Last Saturday was the artist application workshop for the 2019/2020 Prequalified Artist Pool in San Francisco. The San Francisco Arts Commission (SFAC) provided information on application requirements including a SlideRoom tutorial. Artists from the audience asked questions ranging from context expectations to material durability. The SFAC normally awards 10-15 projects a year.
From the San Francisco Arts Commission’s website: “The 2019/2020 Prequalified Artist Pool will be used to select artists for commissions for a range of new permanent public art projects associated with the construction of new civic buildings, parks, playgrounds, transportation and streetscape improvement projects throughout San Francisco. Certain projects may also offer opportunities for artists to work as part of a design team along with the project architect/designer. Past public art experience is not required. These commissions are for artists who are interested in having their design concepts implemented in durable and maintainable materials*…”
In 2014, I was a finalist for a public art opportunity at Guy Place Mini-Park in San Francisco. The proposal was to design an 8’ tall fence with entry gates unique to the Rincon Hill neighborhood. Three finalists were asked to create a conceptual proposal and presentation.

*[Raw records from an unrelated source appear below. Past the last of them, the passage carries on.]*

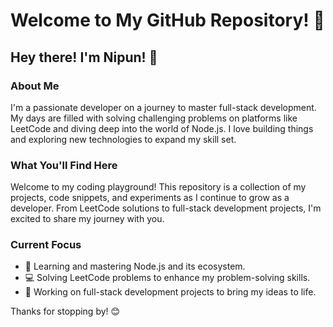 # Welcome to My GitHub Repository! 👋

## Hey there! I'm Nipun! 🚀

### About Me
I'm a passionate developer on a journey to master full-stack development. My days are filled with solving challenging problems on platforms like LeetCode and diving deep into the world of Node.js. I love building things and exploring new technologies to expand my skill set.

### What You'll Find Here
Welcome to my coding playground! This repository is a collection of my projects, code snippets, and experiments as I continue to grow as a developer. From LeetCode solutions to full-stack development projects, I'm excited to share my journey with you.

### Current Focus
- 🌱 Learning and mastering Node.js and its ecosystem.
- 💻 Solving LeetCode problems to enhance my problem-solving skills.
- 🚀 Working on full-stack development projects to bring my ideas to life.


Thanks for stopping by! 😊
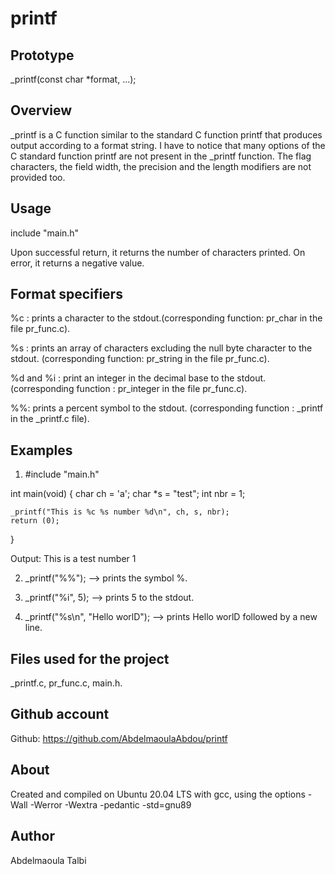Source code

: # printf

## Prototype

_printf(const char *format, ...);

## Overview

_printf is a C function similar to the standard C function printf that produces output according to a format string. I have to notice that many options of the C standard function printf are not present in the _printf function. The flag characters, the field width, the precision and the length modifiers are not provided too.

## Usage

include "main.h"

Upon successful return, it returns the number of characters printed.
On error, it returns a negative value.

## Format specifiers

%c : prints a character to the stdout.(corresponding function: pr_char in the file pr_func.c).


%s : prints an array of characters excluding the null byte character to the stdout. (corresponding function: pr_string in the file pr_func.c).

%d and %i : print an integer in the decimal base to the stdout. (corresponding function : pr_integer in the file pr_func.c).

%%: prints a percent symbol to the stdout. (corresponding function : _printf in the _printf.c file).

## Examples

1. #include "main.h"

int main(void)
{
	char ch = 'a';
	char *s = "test";
	int nbr = 1;

	_printf("This is %c %s number %d\n", ch, s, nbr);
	return (0);
}

Output:
This is a test number 1

2. _printf("%%"); --> prints the symbol %.

3. _printf("%i", 5); --> prints 5 to the stdout.

4. _printf("%s\n", "Hello worlD"); --> prints Hello worlD followed by a new line.


## Files used for the project

 _printf.c, pr_func.c, main.h.

## Github account

Github: https://github.com/AbdelmaoulaAbdou/printf

## About

Created and compiled on Ubuntu 20.04 LTS with gcc, using the options -Wall -Werror -Wextra -pedantic -std=gnu89

## Author

Abdelmaoula Talbi

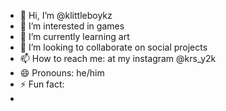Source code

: - 👋 Hi, I’m @klittleboykz
- 👀 I’m interested in games
- 🌱 I’m currently learning art
- 💞️ I’m looking to collaborate on social projects
- 📫 How to reach me: at my instagram @krs_y2k
- 😄 Pronouns: he/him
- ⚡ Fun fact:
- 

<!---
klittleboykz/klittleboykz is a ✨ special ✨ repository because its `README.md` (this file) appears on your GitHub profile.
You can click the Preview link to take a look at your changes.
--->
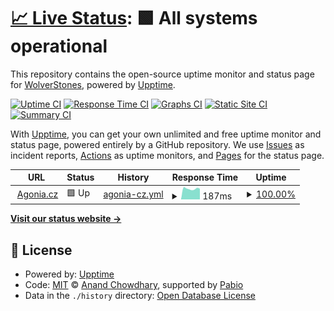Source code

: # [📈 Live Status](https://WolverStones.github.io/uptime-monitor): <!--live status--> **🟩 All systems operational**

This repository contains the open-source uptime monitor and status page for [WolverStones](https://agonia.cz), powered by [Upptime](https://github.com/upptime/upptime).

[![Uptime CI](https://github.com/WolverStones/uptime-monitor/workflows/Uptime%20CI/badge.svg)](https://github.com/WolverStones/uptime-monitor/actions?query=workflow%3A%22Uptime+CI%22)
[![Response Time CI](https://github.com/WolverStones/uptime-monitor/workflows/Response%20Time%20CI/badge.svg)](https://github.com/WolverStones/uptime-monitor/actions?query=workflow%3A%22Response+Time+CI%22)
[![Graphs CI](https://github.com/WolverStones/uptime-monitor/workflows/Graphs%20CI/badge.svg)](https://github.com/WolverStones/uptime-monitor/actions?query=workflow%3A%22Graphs+CI%22)
[![Static Site CI](https://github.com/WolverStones/uptime-monitor/workflows/Static%20Site%20CI/badge.svg)](https://github.com/WolverStones/uptime-monitor/actions?query=workflow%3A%22Static+Site+CI%22)
[![Summary CI](https://github.com/WolverStones/uptime-monitor/workflows/Summary%20CI/badge.svg)](https://github.com/WolverStones/uptime-monitor/actions?query=workflow%3A%22Summary+CI%22)

With [Upptime](https://upptime.js.org), you can get your own unlimited and free uptime monitor and status page, powered entirely by a GitHub repository. We use [Issues](https://github.com/WolverStones/uptime-monitor/issues) as incident reports, [Actions](https://github.com/WolverStones/uptime-monitor/actions) as uptime monitors, and [Pages](https://WolverStones.github.io/uptime-monitor) for the status page.

<!--start: status pages-->
<!-- This summary is generated by Upptime (https://github.com/upptime/upptime) -->
<!-- Do not edit this manually, your changes will be overwritten -->
<!-- prettier-ignore -->
| URL | Status | History | Response Time | Uptime |
| --- | ------ | ------- | ------------- | ------ |
| <img alt="" src="https://icons.duckduckgo.com/ip3/agonia.cz.ico" height="13"> [Agonia.cz](https://agonia.cz) | 🟩 Up | [agonia-cz.yml](https://github.com/WolverStones/uptime-monitor/commits/HEAD/history/agonia-cz.yml) | <details><summary><img alt="Response time graph" src="./graphs/agonia-cz/response-time-week.png" height="20"> 187ms</summary><br><a href="https://WolverStones.github.io/uptime-monitor/history/agonia-cz"><img alt="Response time 207" src="https://img.shields.io/endpoint?url=https%3A%2F%2Fraw.githubusercontent.com%2FWolverStones%2Fuptime-monitor%2FHEAD%2Fapi%2Fagonia-cz%2Fresponse-time.json"></a><br><a href="https://WolverStones.github.io/uptime-monitor/history/agonia-cz"><img alt="24-hour response time 83" src="https://img.shields.io/endpoint?url=https%3A%2F%2Fraw.githubusercontent.com%2FWolverStones%2Fuptime-monitor%2FHEAD%2Fapi%2Fagonia-cz%2Fresponse-time-day.json"></a><br><a href="https://WolverStones.github.io/uptime-monitor/history/agonia-cz"><img alt="7-day response time 187" src="https://img.shields.io/endpoint?url=https%3A%2F%2Fraw.githubusercontent.com%2FWolverStones%2Fuptime-monitor%2FHEAD%2Fapi%2Fagonia-cz%2Fresponse-time-week.json"></a><br><a href="https://WolverStones.github.io/uptime-monitor/history/agonia-cz"><img alt="30-day response time 199" src="https://img.shields.io/endpoint?url=https%3A%2F%2Fraw.githubusercontent.com%2FWolverStones%2Fuptime-monitor%2FHEAD%2Fapi%2Fagonia-cz%2Fresponse-time-month.json"></a><br><a href="https://WolverStones.github.io/uptime-monitor/history/agonia-cz"><img alt="1-year response time 207" src="https://img.shields.io/endpoint?url=https%3A%2F%2Fraw.githubusercontent.com%2FWolverStones%2Fuptime-monitor%2FHEAD%2Fapi%2Fagonia-cz%2Fresponse-time-year.json"></a></details> | <details><summary><a href="https://WolverStones.github.io/uptime-monitor/history/agonia-cz">100.00%</a></summary><a href="https://WolverStones.github.io/uptime-monitor/history/agonia-cz"><img alt="All-time uptime 100.00%" src="https://img.shields.io/endpoint?url=https%3A%2F%2Fraw.githubusercontent.com%2FWolverStones%2Fuptime-monitor%2FHEAD%2Fapi%2Fagonia-cz%2Fuptime.json"></a><br><a href="https://WolverStones.github.io/uptime-monitor/history/agonia-cz"><img alt="24-hour uptime 100.00%" src="https://img.shields.io/endpoint?url=https%3A%2F%2Fraw.githubusercontent.com%2FWolverStones%2Fuptime-monitor%2FHEAD%2Fapi%2Fagonia-cz%2Fuptime-day.json"></a><br><a href="https://WolverStones.github.io/uptime-monitor/history/agonia-cz"><img alt="7-day uptime 100.00%" src="https://img.shields.io/endpoint?url=https%3A%2F%2Fraw.githubusercontent.com%2FWolverStones%2Fuptime-monitor%2FHEAD%2Fapi%2Fagonia-cz%2Fuptime-week.json"></a><br><a href="https://WolverStones.github.io/uptime-monitor/history/agonia-cz"><img alt="30-day uptime 100.00%" src="https://img.shields.io/endpoint?url=https%3A%2F%2Fraw.githubusercontent.com%2FWolverStones%2Fuptime-monitor%2FHEAD%2Fapi%2Fagonia-cz%2Fuptime-month.json"></a><br><a href="https://WolverStones.github.io/uptime-monitor/history/agonia-cz"><img alt="1-year uptime 100.00%" src="https://img.shields.io/endpoint?url=https%3A%2F%2Fraw.githubusercontent.com%2FWolverStones%2Fuptime-monitor%2FHEAD%2Fapi%2Fagonia-cz%2Fuptime-year.json"></a></details>

<!--end: status pages-->

[**Visit our status website →**](https://WolverStones.github.io/uptime-monitor)

## 📄 License

- Powered by: [Upptime](https://github.com/upptime/upptime)
- Code: [MIT](./LICENSE) © [Anand Chowdhary](https://anandchowdhary.com), supported by [Pabio](https://pabio.com)
- Data in the `./history` directory: [Open Database License](https://opendatacommons.org/licenses/odbl/1-0/)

My proposal explored how Rincon Hill is one of the original seven hills in San Francisco filled with amazing history, patterns, lines, and light. The artwork highlighted the neighborhood’s strong verticals that open to the sky similar to its trees and architecture. The goal was to connect an urban and natural world by using light as a medium to create shadows.
Light and shadows were an important concept and medium of my design. The lines are condensed at the bottom gradually opening to the sky similar to trees and buildings. The intention was to create shadows that would change throughout the day extending the artwork beyond its two-dimensional surface.
Proposed shadow study:
Being a finalist was incredible! Even though my proposal lost by one point, it was a win. The opportunity provided insight into the process of public art policy. In fact, the experience was a contributing factor to becoming a Public Art Advisory Committee member in Richmond, California. Legacy can be discovered one application at a time.